» Work to complete
All that is needed is each line of the entries holding the word "hostato", copied as it stands.

************

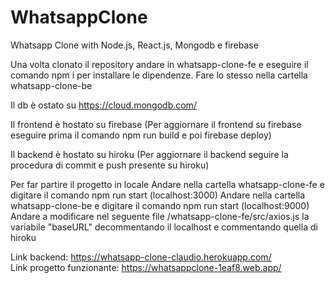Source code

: # WhatsappClone
Whatsapp Clone with Node.js, React.js, Mongodb e firebase

Una volta clonato il repository andare in whatsapp-clone-fe e eseguire il comando npm i per installare le dipendenze.
Fare lo stesso nella cartella whatsapp-clone-be

Il db è ostato su https://cloud.mongodb.com/

Il frontend è hostato su firebase
(Per aggiornare il frontend su firebase eseguire prima il comando npm run build e poi firebase deploy)

Il backend è hostato su hiroku 
(Per aggiornare il backend seguire la procedura di commit e push presente su hiroku)

Per far partire il progetto in locale 
Andare nella cartella whatsapp-clone-fe e digitare il comando npm run start (localhost:3000)
Andare nella cartella whatsapp-clone-be e digitare il comando npm run start (localhost:9000)
Andare a modificare nel seguente file /whatsapp-clone-fe/src/axios.js la variabile "baseURL" decommentando il localhost e commentando quella di hiroku

Link backend: https://whatsapp-clone-claudio.herokuapp.com/ <br>
Link progetto funzionante: https://whatsappclone-1eaf8.web.app/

************

» Worked solution
Il frontend è hostato su firebase
Il backend è hostato su hiroku 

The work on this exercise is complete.